-- Your objective --
Your job is to set down the stretch of entries that opens with the line containing "<li>🟢 <strong>Tools:</strong> Gulp, Webpack, Sass</li>" and closes with the line containing "Reach me out!". Keep both end lines, copy each exactly, and add nothing.

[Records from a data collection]
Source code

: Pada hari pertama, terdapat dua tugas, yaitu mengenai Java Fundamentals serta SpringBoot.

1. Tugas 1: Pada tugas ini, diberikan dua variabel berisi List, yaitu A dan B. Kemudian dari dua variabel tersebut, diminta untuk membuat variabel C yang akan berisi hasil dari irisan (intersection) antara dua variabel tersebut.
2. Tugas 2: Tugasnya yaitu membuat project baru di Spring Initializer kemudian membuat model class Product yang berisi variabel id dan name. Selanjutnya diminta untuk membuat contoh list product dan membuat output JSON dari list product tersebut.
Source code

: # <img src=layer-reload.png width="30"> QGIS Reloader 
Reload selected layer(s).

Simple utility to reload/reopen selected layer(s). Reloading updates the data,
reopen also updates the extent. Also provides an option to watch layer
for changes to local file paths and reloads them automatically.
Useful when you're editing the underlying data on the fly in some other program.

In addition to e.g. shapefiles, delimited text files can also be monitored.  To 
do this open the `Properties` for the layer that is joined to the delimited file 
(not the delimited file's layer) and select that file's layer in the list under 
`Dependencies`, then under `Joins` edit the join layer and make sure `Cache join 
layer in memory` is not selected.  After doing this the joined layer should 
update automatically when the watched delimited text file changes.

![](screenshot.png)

==

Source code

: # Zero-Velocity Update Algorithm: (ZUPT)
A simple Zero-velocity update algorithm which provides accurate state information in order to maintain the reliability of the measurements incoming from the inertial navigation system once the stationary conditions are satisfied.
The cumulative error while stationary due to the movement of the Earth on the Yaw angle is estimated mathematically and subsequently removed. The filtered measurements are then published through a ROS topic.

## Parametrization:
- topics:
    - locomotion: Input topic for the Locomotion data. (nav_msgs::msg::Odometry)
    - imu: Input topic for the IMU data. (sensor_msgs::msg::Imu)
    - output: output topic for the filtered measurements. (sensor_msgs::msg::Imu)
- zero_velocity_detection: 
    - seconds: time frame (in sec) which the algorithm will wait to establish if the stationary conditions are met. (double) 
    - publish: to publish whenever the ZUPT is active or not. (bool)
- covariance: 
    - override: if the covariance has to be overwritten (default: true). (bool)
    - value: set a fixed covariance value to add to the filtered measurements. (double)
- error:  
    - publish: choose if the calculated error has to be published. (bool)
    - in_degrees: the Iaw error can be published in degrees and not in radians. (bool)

* * *

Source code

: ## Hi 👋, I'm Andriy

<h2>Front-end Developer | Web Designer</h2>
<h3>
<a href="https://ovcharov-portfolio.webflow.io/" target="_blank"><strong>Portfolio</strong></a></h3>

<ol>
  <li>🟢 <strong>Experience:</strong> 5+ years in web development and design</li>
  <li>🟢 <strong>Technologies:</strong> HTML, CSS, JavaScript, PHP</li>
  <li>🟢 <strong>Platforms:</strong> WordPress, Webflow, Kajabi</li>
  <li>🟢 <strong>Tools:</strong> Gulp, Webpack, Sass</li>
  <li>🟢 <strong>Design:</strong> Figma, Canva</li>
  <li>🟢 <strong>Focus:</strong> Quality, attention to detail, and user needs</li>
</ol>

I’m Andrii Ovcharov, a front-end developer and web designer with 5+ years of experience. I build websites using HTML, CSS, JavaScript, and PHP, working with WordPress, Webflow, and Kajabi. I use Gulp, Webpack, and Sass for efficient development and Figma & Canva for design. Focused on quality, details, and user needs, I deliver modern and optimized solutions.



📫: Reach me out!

-- Solution to this problem --
  <li>🟢 <strong>Tools:</strong> Gulp, Webpack, Sass</li>
  <li>🟢 <strong>Design:</strong> Figma, Canva</li>
  <li>🟢 <strong>Focus:</strong> Quality, attention to detail, and user needs</li>
</ol>

I’m Andrii Ovcharov, a front-end developer and web designer with 5+ years of experience. I build websites using HTML, CSS, JavaScript, and PHP, working with WordPress, Webflow, and Kajabi. I use Gulp, Webpack, and Sass for efficient development and Figma & Canva for design. Focused on quality, details, and user needs, I deliver modern and optimized solutions.



📫: Reach me out!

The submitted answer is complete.